Common to all investigated cases is that their instigators have sought, in rhetoric and to a varying degree in reality, a participatory dimension regarding technical assessment and decision-making in local environmental policy formation and implementation.

By considering the realities of how the commitments to participation have been pursued and achieved in the selected cases, this study explores the potential for citizen participation in relatively technical aspects of environmental policy in the wake of Agenda 21.

The thesis concludes that there are tentatively poor conditions for effective involvement of citizens in technical matters of local environmental policy in Sweden and UK, despite the fact that both countries have enthusiastically endorsed participation in the sustainable development process.

The main reasons appear to be the adoption of inappropriate participatory techniques and lack of managerial skills in, as well as inadequate policy and institutional practices for, pursuing meaningful public participation in the technical-environmental policy realm.

Moreover, although there are opportunities for local assessment of expert knowledge in all the cases, there appears to be limits to the degree of policy impact that can be ascribed to the participatory exercise.
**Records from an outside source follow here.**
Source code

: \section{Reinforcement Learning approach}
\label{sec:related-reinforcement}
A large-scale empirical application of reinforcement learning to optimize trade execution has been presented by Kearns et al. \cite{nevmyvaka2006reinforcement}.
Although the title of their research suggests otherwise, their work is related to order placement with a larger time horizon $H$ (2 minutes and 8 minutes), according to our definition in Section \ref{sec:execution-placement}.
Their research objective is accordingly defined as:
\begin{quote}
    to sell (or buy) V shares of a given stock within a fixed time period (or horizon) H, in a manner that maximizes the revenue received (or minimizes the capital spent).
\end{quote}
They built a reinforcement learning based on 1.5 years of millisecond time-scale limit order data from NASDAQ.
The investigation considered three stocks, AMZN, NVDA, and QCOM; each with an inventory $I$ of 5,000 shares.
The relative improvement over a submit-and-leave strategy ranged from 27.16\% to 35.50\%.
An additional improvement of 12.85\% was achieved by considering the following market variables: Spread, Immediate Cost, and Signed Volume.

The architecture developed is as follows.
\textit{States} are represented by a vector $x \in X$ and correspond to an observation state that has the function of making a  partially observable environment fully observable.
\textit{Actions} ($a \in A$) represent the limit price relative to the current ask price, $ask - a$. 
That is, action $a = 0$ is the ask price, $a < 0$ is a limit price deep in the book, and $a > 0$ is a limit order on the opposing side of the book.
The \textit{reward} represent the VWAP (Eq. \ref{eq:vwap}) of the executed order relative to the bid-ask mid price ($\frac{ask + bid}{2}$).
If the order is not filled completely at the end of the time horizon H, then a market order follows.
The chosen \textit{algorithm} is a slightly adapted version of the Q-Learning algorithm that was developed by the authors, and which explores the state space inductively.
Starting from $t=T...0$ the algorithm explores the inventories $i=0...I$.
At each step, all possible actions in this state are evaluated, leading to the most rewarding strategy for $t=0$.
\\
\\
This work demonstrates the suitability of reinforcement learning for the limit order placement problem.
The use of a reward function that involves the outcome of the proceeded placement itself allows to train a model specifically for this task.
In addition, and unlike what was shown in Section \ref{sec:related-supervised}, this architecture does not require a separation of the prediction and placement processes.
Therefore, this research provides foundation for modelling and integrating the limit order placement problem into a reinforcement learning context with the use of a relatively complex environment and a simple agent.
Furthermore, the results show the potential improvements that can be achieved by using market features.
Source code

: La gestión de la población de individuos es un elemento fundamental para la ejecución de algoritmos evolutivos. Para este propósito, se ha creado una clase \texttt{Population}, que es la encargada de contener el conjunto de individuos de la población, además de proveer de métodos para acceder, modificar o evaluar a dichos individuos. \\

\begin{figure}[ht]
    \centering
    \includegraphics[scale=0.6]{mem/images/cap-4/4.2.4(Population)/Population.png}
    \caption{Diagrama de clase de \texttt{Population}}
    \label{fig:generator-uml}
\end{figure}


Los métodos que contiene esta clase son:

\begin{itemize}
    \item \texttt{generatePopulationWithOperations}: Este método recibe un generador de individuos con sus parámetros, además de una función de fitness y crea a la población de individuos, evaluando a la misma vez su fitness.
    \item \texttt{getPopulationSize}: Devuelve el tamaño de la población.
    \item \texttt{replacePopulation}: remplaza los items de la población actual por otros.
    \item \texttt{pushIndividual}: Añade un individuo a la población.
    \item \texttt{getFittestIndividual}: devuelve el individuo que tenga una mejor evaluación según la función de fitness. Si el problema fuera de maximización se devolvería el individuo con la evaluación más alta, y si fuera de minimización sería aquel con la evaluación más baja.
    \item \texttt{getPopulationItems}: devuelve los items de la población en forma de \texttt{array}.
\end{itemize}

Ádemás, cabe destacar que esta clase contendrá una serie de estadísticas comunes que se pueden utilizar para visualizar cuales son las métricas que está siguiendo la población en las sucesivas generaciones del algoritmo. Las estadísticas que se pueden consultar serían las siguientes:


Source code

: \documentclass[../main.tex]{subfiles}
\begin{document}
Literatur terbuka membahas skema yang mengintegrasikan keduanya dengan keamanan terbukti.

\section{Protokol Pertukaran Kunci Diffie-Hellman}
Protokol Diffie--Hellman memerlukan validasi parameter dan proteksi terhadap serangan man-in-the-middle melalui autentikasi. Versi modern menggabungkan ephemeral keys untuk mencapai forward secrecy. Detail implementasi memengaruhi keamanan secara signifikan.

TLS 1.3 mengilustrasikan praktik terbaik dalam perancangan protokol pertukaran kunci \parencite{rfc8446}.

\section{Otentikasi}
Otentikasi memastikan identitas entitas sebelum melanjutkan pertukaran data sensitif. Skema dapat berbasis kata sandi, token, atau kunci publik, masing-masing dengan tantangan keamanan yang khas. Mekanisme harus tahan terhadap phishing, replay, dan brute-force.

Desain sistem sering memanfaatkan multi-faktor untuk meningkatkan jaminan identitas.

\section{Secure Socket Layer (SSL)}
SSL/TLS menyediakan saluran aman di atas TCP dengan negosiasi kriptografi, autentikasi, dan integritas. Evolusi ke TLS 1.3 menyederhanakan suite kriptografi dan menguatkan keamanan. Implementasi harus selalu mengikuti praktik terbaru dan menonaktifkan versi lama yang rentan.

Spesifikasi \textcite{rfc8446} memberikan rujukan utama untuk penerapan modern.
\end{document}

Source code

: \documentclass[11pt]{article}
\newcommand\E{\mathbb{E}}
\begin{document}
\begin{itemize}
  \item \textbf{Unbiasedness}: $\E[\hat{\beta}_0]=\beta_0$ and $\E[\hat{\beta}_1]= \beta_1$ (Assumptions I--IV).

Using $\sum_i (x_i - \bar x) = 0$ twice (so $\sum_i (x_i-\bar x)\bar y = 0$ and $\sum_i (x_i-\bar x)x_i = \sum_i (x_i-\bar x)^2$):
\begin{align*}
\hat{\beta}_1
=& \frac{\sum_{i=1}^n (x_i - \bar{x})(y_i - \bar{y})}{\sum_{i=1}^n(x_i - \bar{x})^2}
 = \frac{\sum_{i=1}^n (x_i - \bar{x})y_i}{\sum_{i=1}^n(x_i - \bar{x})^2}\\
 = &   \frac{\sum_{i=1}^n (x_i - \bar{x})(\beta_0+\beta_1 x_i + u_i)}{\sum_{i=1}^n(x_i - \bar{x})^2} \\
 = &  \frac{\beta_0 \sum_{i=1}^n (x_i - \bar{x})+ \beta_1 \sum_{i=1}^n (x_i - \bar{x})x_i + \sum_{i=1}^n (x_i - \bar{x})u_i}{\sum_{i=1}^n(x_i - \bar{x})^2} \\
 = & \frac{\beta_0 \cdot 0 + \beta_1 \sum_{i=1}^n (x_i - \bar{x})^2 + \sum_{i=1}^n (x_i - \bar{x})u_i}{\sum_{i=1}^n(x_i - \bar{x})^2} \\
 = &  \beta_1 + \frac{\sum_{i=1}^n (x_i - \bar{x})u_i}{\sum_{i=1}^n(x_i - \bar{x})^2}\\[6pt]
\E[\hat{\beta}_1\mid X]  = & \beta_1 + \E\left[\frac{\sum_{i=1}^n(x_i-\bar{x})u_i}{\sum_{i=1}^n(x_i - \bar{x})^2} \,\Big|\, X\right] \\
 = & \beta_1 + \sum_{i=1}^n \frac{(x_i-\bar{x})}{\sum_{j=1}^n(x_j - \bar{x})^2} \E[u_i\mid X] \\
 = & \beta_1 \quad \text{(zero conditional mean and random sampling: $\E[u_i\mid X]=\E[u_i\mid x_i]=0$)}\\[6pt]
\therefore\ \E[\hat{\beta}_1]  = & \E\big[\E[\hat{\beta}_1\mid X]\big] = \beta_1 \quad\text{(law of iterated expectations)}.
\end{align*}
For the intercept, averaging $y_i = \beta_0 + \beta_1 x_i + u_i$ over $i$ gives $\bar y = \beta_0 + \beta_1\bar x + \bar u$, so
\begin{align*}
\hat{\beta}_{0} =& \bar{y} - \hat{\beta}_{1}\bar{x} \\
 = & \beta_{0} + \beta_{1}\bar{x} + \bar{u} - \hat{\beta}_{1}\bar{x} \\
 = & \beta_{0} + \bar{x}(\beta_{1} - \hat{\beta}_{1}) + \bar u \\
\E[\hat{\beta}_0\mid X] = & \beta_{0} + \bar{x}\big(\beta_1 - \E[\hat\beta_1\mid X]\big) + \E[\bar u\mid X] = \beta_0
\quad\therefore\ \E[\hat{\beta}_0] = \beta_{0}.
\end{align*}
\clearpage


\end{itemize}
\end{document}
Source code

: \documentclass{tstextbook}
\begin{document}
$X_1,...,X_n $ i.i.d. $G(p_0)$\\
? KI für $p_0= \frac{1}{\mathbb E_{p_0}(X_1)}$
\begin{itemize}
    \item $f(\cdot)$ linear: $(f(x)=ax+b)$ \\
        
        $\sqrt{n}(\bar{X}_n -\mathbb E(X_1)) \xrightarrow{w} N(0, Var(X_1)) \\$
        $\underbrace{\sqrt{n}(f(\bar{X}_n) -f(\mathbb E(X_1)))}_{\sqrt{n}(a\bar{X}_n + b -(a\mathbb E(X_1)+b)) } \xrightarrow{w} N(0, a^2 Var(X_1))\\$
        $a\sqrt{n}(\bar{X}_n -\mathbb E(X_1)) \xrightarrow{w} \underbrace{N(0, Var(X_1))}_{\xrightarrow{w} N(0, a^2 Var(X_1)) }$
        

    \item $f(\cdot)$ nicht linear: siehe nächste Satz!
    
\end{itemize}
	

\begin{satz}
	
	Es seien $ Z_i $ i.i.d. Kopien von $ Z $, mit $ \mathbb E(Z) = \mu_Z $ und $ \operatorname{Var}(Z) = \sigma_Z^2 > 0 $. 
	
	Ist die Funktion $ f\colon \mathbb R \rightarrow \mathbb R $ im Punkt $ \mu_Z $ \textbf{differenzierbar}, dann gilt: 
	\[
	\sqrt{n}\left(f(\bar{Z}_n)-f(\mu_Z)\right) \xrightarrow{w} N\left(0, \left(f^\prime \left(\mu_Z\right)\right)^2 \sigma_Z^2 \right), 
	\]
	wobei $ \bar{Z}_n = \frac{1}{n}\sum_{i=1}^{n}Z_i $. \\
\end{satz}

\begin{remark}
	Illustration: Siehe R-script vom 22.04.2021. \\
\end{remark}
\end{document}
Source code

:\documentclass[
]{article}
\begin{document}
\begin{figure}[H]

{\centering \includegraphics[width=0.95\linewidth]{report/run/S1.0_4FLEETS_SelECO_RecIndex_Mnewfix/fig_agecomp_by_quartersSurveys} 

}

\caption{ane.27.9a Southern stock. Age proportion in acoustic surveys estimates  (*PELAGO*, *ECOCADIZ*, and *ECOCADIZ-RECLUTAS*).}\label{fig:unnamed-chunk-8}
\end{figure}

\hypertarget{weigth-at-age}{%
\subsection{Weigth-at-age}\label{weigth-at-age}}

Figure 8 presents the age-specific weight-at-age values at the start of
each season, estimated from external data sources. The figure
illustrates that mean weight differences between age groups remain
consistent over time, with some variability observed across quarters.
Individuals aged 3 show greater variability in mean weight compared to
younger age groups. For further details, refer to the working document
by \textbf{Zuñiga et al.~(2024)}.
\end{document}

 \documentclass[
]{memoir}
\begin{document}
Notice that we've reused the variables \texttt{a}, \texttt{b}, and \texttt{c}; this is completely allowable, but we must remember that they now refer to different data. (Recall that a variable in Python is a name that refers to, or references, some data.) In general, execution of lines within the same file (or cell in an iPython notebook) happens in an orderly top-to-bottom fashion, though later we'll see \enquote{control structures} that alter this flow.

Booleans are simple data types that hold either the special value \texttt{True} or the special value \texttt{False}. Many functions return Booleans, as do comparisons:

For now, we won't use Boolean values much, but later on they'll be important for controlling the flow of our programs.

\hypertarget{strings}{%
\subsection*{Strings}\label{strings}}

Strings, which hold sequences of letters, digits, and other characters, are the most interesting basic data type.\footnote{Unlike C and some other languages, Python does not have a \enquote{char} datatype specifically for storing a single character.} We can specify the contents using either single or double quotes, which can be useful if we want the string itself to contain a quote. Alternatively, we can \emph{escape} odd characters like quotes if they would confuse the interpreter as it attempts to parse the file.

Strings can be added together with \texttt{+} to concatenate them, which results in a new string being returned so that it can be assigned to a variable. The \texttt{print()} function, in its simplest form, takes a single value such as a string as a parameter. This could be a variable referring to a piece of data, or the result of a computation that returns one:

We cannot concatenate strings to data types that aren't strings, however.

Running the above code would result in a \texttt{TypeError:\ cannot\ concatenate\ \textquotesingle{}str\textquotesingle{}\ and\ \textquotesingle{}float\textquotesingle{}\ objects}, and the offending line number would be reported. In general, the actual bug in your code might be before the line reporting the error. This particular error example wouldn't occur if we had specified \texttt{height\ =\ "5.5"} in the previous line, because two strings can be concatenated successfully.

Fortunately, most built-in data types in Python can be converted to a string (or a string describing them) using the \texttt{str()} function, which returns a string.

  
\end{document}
Nevertheless, the study suggests that, if given the opportunity and inclined to take it, in using their local knowledges, values and preferences, lay publics are capable of validating relatively technical facets of environmental housing and transport policy.

This further suggests that there is good potential for democratisation of expertise in the process towards global environmental management given the existence of effective participatory practices and a genuine will to co-operate.